13 November 2018

Can Russia and China 'Synergize' the Eurasian Economic Union and the Belt and Road Initiative?

By Catherine Putz

“Synergizing” China’s Belt and Road Initiative (BRI) and Russia’s Eurasian Economic Union (EAEU) remains in the rhetoric of both sides, most recently while Russian Prime Minister Dmitry Medvedev was in Beijing for the 23rd China-Russia Prime Ministers’ Regular Meeting. His Chinese counterpart, Li Keqiang, according to the Chinese Foreign Affairs Ministry summary, said that “China will synergize the Belt and Road Initiative and the Eurasian Economic Union.”

Medvedev was also in Beijing to be a guest of honor at China’s first International Import Expo (CIIE). The readout of his meeting with Chinese President Xi Jinping didn’t mention the EAEU but did stress cohesion between China and Russia:

Both China and Russia are in a crucial stage in achieving national development and revitalization, Xi said.


Facing an unprecedentedly complex international environment, it is more important to keep bilateral ties at a high level and reinforce strategic coordination between the two countries, Xi said.

He said a priority for the two sides’ work in the next phase is to comprehensively implement the consensus between him and Russian President Vladimir Putin on practical cooperation between the two sides.

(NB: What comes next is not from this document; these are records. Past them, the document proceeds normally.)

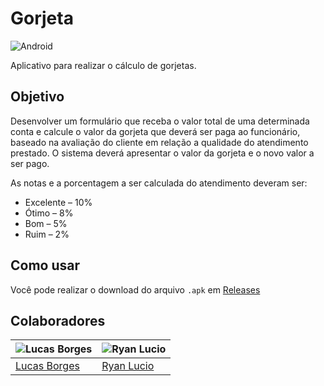 # Gorjeta

![Android](https://img.shields.io/badge/Android-3DDC84?style=for-the-badge&logo=android&logoColor=white)

Aplicativo para realizar o cálculo de gorjetas. 

## Objetivo

Desenvolver um formulário que receba o valor total de uma determinada conta e calcule o valor da gorjeta que deverá ser paga ao funcionário, baseado na avaliação do cliente em relação a qualidade do atendimento prestado. O sistema deverá apresentar o valor da gorjeta e o novo valor a ser pago.

As notas e a porcentagem a ser calculada do atendimento deveram ser:

- Excelente – 10%
- Ótimo – 8%
- Bom – 5%
- Ruim – 2%

## Como usar

Você pode realizar o download do arquivo `.apk` em [Releases](https://github.com/LBorgess/Gorjeta/releases)

## Colaboradores

| ![Lucas Borges](https://github.com/LBorgess.png?size=50) | ![Ryan Lucio](https://github.com/RyanLucio.png?size=50) |
| --- | --- |
| [Lucas Borges](https://github.com/LBorgess) | [Ryan Lucio](https://github.com/RyanLucio) |
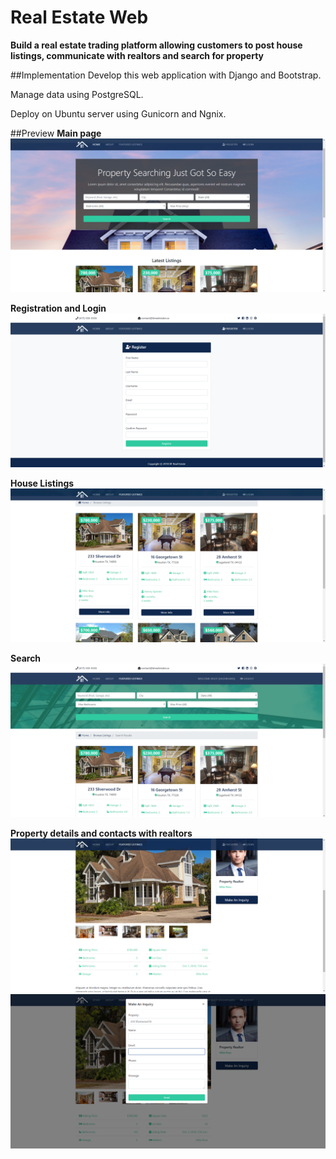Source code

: # Real Estate Web
**Build a real estate trading platform allowing customers to post house listings, communicate with realtors and search for
property**

##Implementation
Develop this web application with Django and Bootstrap.

Manage data using PostgreSQL.

Deploy on Ubuntu server using Gunicorn and Ngnix.

##Preview
**Main page**
<img src="screenshots/mainpage.png">

**Registration and Login**
<img src="screenshots/reg_login.png">

**House Listings**
<img src="screenshots/listing.png">

**Search**
<img src="screenshots/search.png">

**Property details and contacts with realtors**
<img src="screenshots/detail.png">
<img src="screenshots/contact.png">

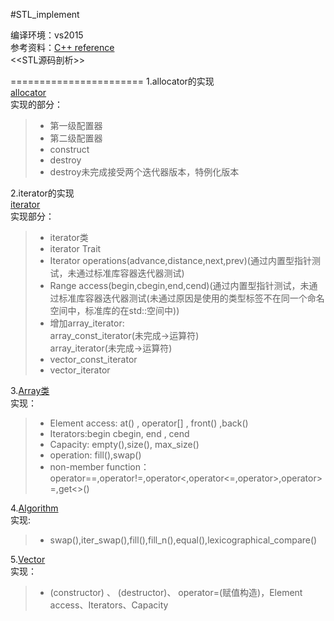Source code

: #STL_implement

编译环境：vs2015 <br>
参考资料：[C++ reference](http://en.cppreference.com/w/)<br>
          \<\<STL源码剖析\>\><br>

=======================
1.allocator的实现<br>
[allocator](https://github.com/scottdwdwdw/STL_implement/tree/master/allocator)<br>
实现的部分：<br>
>* 第一级配置器<br>
>* 第二级配置器<br>
>* construct<br>
>* destroy<br>
>* destroy未完成接受两个迭代器版本，特例化版本<br>

2.iterator的实现<br>
[iterator](https://github.com/scottdwdwdw/STL_implement/tree/master/iterator)<br>
实现部分：<br>
>* iterator类<br>
>* iterator Trait<br>
>* Iterator operations(advance,distance,next,prev)(通过内置型指针测试，未通过标准库容器迭代器测试)<br>
>* Range access(begin,cbegin,end,cend)(通过内置型指针测试，未通过标准库容器迭代器测试(未通过原因是使用的类型标签不在同一个命名空间中，标准库的在std::空间中))<br>
>* 增加array_iterator:<br>
          array_const_iterator(未完成->运算符)<br>
          array_iterator(未完成->运算符)<br>
>* vector_const_iterator<br>
>* vector_iterator<br>
         

3.[Array类](https://github.com/scottdwdwdw/STL_implement/tree/master/array)<br>
实现：<br>
>* Element access: at() , operator[] , front() ,back() <br>
>* Iterators:begin   cbegin, end , cend  <br>
>* Capacity: empty(),size(), max_size()<br>
>* operation: fill(),swap()<br>
>* non-member function：operator==,operator!=,operator<,operator<=,operator>,operator>=,get<>()<br>

4.[Algorithm](https://github.com/scottdwdwdw/STL_implement/blob/master/Algorithm/Algorithm.h)<br>
实现:
<br>
>* swap(),iter_swap(),fill(),fill_n(),equal(),lexicographical_compare()

5.[Vector]()<br>
实现：<br>
>* (constructor)  、  (destructor)、 operator=(赋值构造)，Element access、Iterators、Capacity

Though light on details, the message is clear: Russia and China stand together.

The idea of “linking” the EAEU and the BRI (at the time called the Silk Road Economic Belt), arose in May 2015, a few months after the EAEU was officially established. Xi was in Moscow to attend the 70th anniversary of the end of World War II, or the Great Patriotic War, as it’s known in Russia. Xi and Russian President Vladimir Putin reportedly agreed at the time to “connect the initiative of the construction of the Silk Road Economic Belt put forward by the Chinese side with the construction of the Eurasian Economic Union (EEU) of the Russian side.”

In July 2015, at the Shanghai Cooperation Organization (SCO) summit in Ufa, Russia, a Chinese diplomat briefing reporters said Xi and Putin had discussed concrete projects to combine their respective economic projects. TASS reported at the time that the Chinese diplomat said the SCO would serve as a “convenient floor for integrating the implementation of those two projects.”

When convenient, the linking of the BRI and the EAEU is mentioned by Russian and Chinese leaders. It generates in the mind the image of two global giants hitching together their prized economic projects. In the subsequent years, however, here hasn’t been much clarity on what either side really means when they mention this connection. In the meantime, the BRI remains as amorphous as ever — anything can be a BRI project if the Chinese say it’s a BRI project. The EAEU, in contrast, putters along, inspiring neither confidence nor much increased economic activity. The EAEU as a prestige-generating project for Russia has fallen relatively flat.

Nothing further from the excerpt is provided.